→ EXERCISE INSTRUCTIONS
For each line of the material, check for the string "dist"; then state how many lines had it, giving only the number.

→ INPUT RECORDS

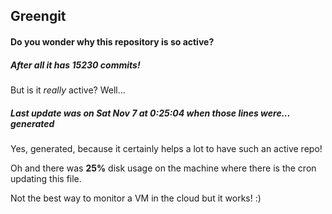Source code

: ## Greengit

#### Do you wonder why this repository is so active?

##### After all it has 15230 commits!

But is it *really* active? Well...

##### Last update was on Sat Nov 7 at 0:25:04 when those lines were... generated

Yes, generated, because it certainly helps a lot to have such an active repo!

Oh and there was **25%** disk usage on the machine
where there is the cron updating this file.

Not the best way to monitor a VM in the cloud but it works! :)

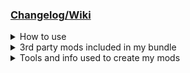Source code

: <html>
<h3><a href="https://docs.google.com/spreadsheets/d/1o5TUvNii5BYmpCqOiBZx4jlki5P3iKkNU96aAjPHx54/edit?usp=drive_link"
    target="_blank">Changelog/Wiki</a></h3>
<details> <!-- How to use -->
  <summary>How to use</summary>
  <ul>
    <li>
      <table>
        <tr>
          <th>Recommended install (<a href="https://www.youtube.com/watch?v=tZPNiCnPswU">Video Guide</a>)</th>
        </tr>
        <tr>
          <td>Install a GIT client. I recommend the official Microsoft Client: <a
              href="https://desktop.github.com">GitHub Desktop</a> - no account needed</td>
        </tr>
        <tr>
          <td>rename "[...]\Steam\steamapps\common\Monster Hunter Rise" to "Monster Hunter Rise2"</td>
        </tr>
        <tr>
          <td>create a new "Monster Hunter Rise" folder</td>
        </tr>
        <tr>
          <td>GIT clone this repo to "Monster Hunter Rise"</td>
        </tr>
        <tr>
          <td>move the files from "Monster Hunter Rise2" to "Monster Hunter Rise" and delete the "Monster Hunter Rise2"
            folder afterwards</td>
        </tr>
      </table>
    </li>
    <li>
      <table>
        <tr>
          <th>Quick install </th>
        </tr>
        <tr>
          <td>Download this repo and add the files to "[...]\Steam\steamapps\common\Monster Hunter Rise"</td>
        </tr>
      </table>
    </li>
    <li>
      <table>
        <tr>
          <th>Steam Deck extra step</th>
          <th></th>
        </tr>
        <tr>
          <td>set launch options</td>
          <td>WINEDLLOVERRIDES="dinput8.dll=n,b" %command%</td>
        </tr>
      </table>
    </li>
  </ul>
</details>
<details> <!-- 3rd party mods included in my bundle -->
  <summary>3rd party mods included in my bundle</summary>
  <ul>
    <li><a href="https://www.nexusmods.com/monsterhunterrise/mods/26?tab=files">REFramework</a></li>
    <li><a href="https://www.nexusmods.com/monsterhunterrise/mods/848?tab=description">FirstNatives</a></li>
    <li><a href="https://www.nexusmods.com/monsterhunterrise/mods/886?tab=files">SpiritBirds</a></li>
    <li><a href="https://www.nexusmods.com/monsterhunterrise/mods/54?tab=files">Monster Weakness Icon Indicator</a></li>
    <li><a href="https://www.nexusmods.com/monsterhunterrise/mods/92?tab=files">VIP Dango Tickets</a></li>
    <li><a href="https://www.nexusmods.com/monsterhunterrise/mods/76?tab=files">No More Blinking Icons</a></li>
    <li><a href="https://www.nexusmods.com/monsterhunterrise/mods/1064?tab=files">Gems Sorted by Skill Name (eng)</a>
    </li>
    <li><a href="https://www.nexusmods.com/monsterhunterrise/mods/203?tab=files">Drop Rates Enhanced x2</a></li>
    <li><a href="https://www.nexusmods.com/monsterhunterrise/mods/319?tab=files">Reward multiplier x1.5 and money/kamura
        x2</a></li>
    <li><a href="https://www.nexusmods.com/monsterhunterrise/mods/1044?tab=files">Better Matchmaking</a></li>
    <li><a href="https://www.nexusmods.com/monsterhunterrise/mods/37?tab=files">RiseTweaks</a></li>
    <li><a href="https://www.nexusmods.com/monsterhunterrise/mods/197?tab=files">MHR User Interface Plus Plus</a></li>
    <li><a href="https://www.nexusmods.com/monsterhunterrise/mods/134?tab=files">REFramework Direct2D</a></li>
    <li><a href="https://www.nexusmods.com/monsterhunterrise/mods/1088?tab=files">Auto Resupply Item Set</a></li>
    <li><a href="https://www.nexusmods.com/monsterhunterrise/mods/49?tab=files">Disable Other Players Pets</a></li>
    <li><a href="https://www.nexusmods.com/monsterhunterrise/mods/117?tab=files">Buddy Skill Editor</a></li>
    <li><a href="https://www.nexusmods.com/monsterhunterrise/mods/93?tab=files">NoKillCam+SlowMo</a></li>
    <li><a href="https://www.nexusmods.com/monsterhunterrise/mods/62?tab=files">Carve Timer Skip and Fast Return</a>
    </li>
    <li><a href="https://www.nexusmods.com/monsterhunterrise/mods/17?tab=files">Charm Editor and Item Cheat</a></li>
    <li><a href="https://www.nexusmods.com/monsterhunterrise/mods/207?tab=files">Adjustable UI Scale</a></li>
  </ul>
</details>
<details> <!-- Tools and info used to create my mods -->
  <summary>Tools and info used to create my mods</summary>
  <ul>
    <li><a href="https://github.com/Synthlight/MHR-Editor">Synthlight's MHR Editor</a></li>
    <li><a href="https://github.com/Synthlight/MHR-Editor/wiki">Synthlight's MHR Editor Wiki</a></li>
    <li><a href="https://github.com/mhvuze/MonsterHunterRiseModding/wiki"> MHR Modding Wiki</a></li>
    <li><a href="https://www.nexusmods.com/monsterhunterrise/mods/849?tab=files">MHRUnpack</a></li>
  </ul>
</details>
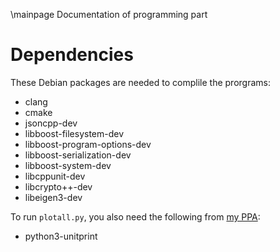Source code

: \mainpage Documentation of programming part

# Dependencies

These Debian packages are needed to complile the prorgrams:

- clang
- cmake
- jsoncpp-dev
- libboost-filesystem-dev
- libboost-program-options-dev
- libboost-serialization-dev
- libboost-system-dev
- libcppunit-dev
- libcrypto++-dev
- libeigen3-dev

To run `plotall.py`, you also need the following from [my PPA][PPA]:

- python3-unitprint

[PPA]: https://launchpad.net/~martin-ueding/+archive/stable
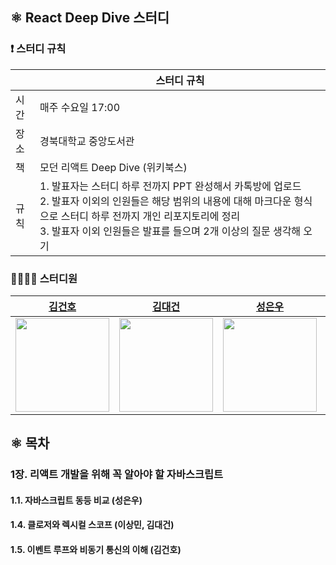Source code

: ## ⚛️ React Deep Dive 스터디

### ❗️ 스터디 규칙

| |스터디 규칙|
|--|--|
|시간|매주 수요일 17:00|
|장소|경북대학교 중앙도서관|
|책|모던 리액트 Deep Dive (위키북스)|
|규칙|1. 발표자는 스터디 하루 전까지 PPT 완성해서 카톡방에 업로드<br/>2. 발표자 이외의 인원들은 해당 범위의 내용에 대해 마크다운 형식으로 스터디 하루 전까지 개인 리포지토리에 정리<br/>3. 발표자 이외 인원들은 발표를 들으며 2개 이상의 질문 생각해 오기|

### 👩‍👩‍👧‍👦 스터디원

|[김건호](https://github.com/kimgho)|[김대건](https://github.com/toothlessdev)|[성은우](https://github.com/eunwoo-levi)|[이상민](https://github.com/lsmin3388)|
|--|--|--|--|
|<img src="https://avatars.githubusercontent.com/u/128780883?v=4" width="150px"/>|<img src="https://avatars.githubusercontent.com/u/52105661?v=4" width="150px"/>|<img src="https://avatars.githubusercontent.com/u/162898956?v=4" width="150px"/>|<img src="https://avatars.githubusercontent.com/u/67568334?v=4" width="150px"/>|

## ⚛️ 목차

### 1장. 리액트 개발을 위해 꼭 알아야 할 자바스크립트

#### 1.1. 자바스크립트 동등 비교 (성은우)


#### 1.4. 클로저와 렉시컬 스코프 (이상민, 김대건)


#### 1.5. 이벤트 루프와 비동기 통신의 이해 (김건호)


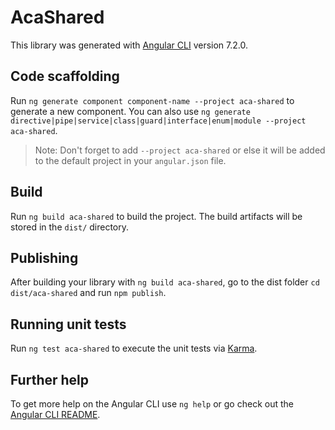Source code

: # AcaShared

This library was generated with [Angular CLI](https://github.com/angular/angular-cli) version 7.2.0.

## Code scaffolding

Run `ng generate component component-name --project aca-shared` to generate a new component. You can also use `ng generate directive|pipe|service|class|guard|interface|enum|module --project aca-shared`.

> Note: Don't forget to add `--project aca-shared` or else it will be added to the default project in your `angular.json` file.

## Build

Run `ng build aca-shared` to build the project. The build artifacts will be stored in the `dist/` directory.

## Publishing

After building your library with `ng build aca-shared`, go to the dist folder `cd dist/aca-shared` and run `npm publish`.

## Running unit tests

Run `ng test aca-shared` to execute the unit tests via [Karma](https://karma-runner.github.io).

## Further help

To get more help on the Angular CLI use `ng help` or go check out the [Angular CLI README](https://github.com/angular/angular-cli/blob/master/README.md).
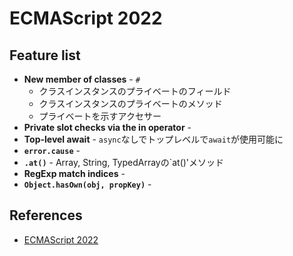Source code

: # ECMAScript 2022

## Feature list
- **New member of classes** - `#`
  - クラスインスタンスのプライベートのフィールド
  - クラスインスタンスのプライベートのメソッド
  - プライベートを示すアクセサー
- **Private slot checks via the in operator** - 
- **Top-level await** - `async`なしでトップレベルで`await`が使用可能に
- **`error.cause`** - 
- **`.at()`** - Array, String, TypedArrayの`at()'メソッド
- **RegExp match indices** - 
- **`Object.hasOwn(obj, propKey)`** - 

## References
- [ECMAScript 2022](https://2ality.com/2022/06/ecmascript-2022.html)

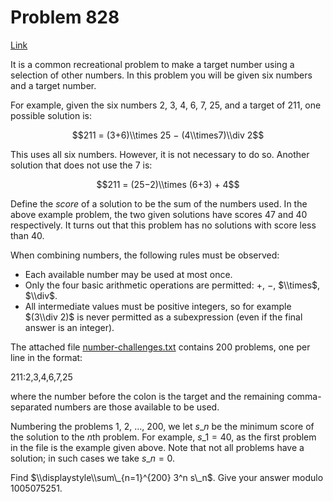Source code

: # Problem 828

[Link](https://projecteuler.net/problem=828)

It is a common recreational problem to make a target number using a selection of other numbers. In this problem you will be given six numbers and a target number.

For example, given the six numbers $2$, $3$, $4$, $6$, $7$, $25$, and a target of $211$, one possible solution is:

$$211 = (3+6)\\times 25 − (4\\times7)\\div 2$$

This uses all six numbers. However, it is not necessary to do so. Another solution that does not use the $7$ is:

$$211 = (25−2)\\times (6+3) + 4$$

Define the *score* of a solution to be the sum of the numbers used. In the above example problem, the two given solutions have scores $47$ and $40$ respectively. It turns out that this problem has no solutions with score less than $40$.

When combining numbers, the following rules must be observed:

*   Each available number may be used at most once.
*   Only the four basic arithmetic operations are permitted: $+$, $-$, $\\times$, $\\div$.
*   All intermediate values must be positive integers, so for example $(3\\div 2)$ is never permitted as a subexpression (even if the final answer is an integer).

The attached file [number-challenges.txt](resources/documents/0828_number_challenges.txt) contains 200 problems, one per line in the format:

211:2,3,4,6,7,25

where the number before the colon is the target and the remaining comma-separated numbers are those available to be used.

Numbering the problems 1, 2, ..., 200, we let $s\_n$ be the minimum score of the solution to the $n$th problem. For example, $s\_1=40$, as the first problem in the file is the example given above. Note that not all problems have a solution; in such cases we take $s\_n=0$.

Find $\\displaystyle\\sum\_{n=1}^{200} 3^n s\_n$. Give your answer modulo $1005075251$.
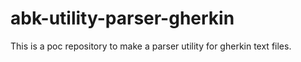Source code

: # abk-utility-parser-gherkin
This is a poc repository to make a parser utility for gherkin text files.
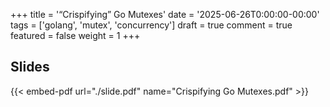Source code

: +++
title = '“Crispifying” Go Mutexes'
date = '2025-06-26T0:00:00-00:00'
tags = ['golang', 'mutex', 'concurrency']
draft = true
comment = true
featured = false
weight = 1
+++

## Slides

{{< embed-pdf url="./slide.pdf" name="Crispifying Go Mutexes.pdf" >}}
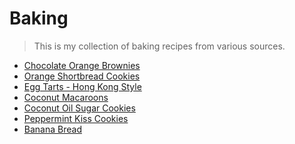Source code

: # Baking

> This is my collection of baking recipes from various sources.

- [Chocolate Orange Brownies](baking/chocolate_orange_brownies.md "Chocolate Orange Brownies")
- [Orange Shortbread Cookies](baking/orange_shortbread_cookies.md "Orange Shortbread Cookies")
- [Egg Tarts - Hong Kong Style](baking/egg_tarts-hong_kong_style.md "Egg Tarts - Hong Kong Style")
- [Coconut Macaroons](baking/coconut_macaroons.md "Coconut Macaroons")
- [Coconut Oil Sugar Cookies](baking/coconut_oil_sugar_cookies.md "Coconut Oil Sugar Cookies")
- [Peppermint Kiss Cookies](baking/peppermint_kiss_cookies.md "Peppermint Kiss Cookies")
- [Banana Bread](baking/banana_bread.md "Banana Bread")
<!-- - []( "") -->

→ TASK RESPONSE
2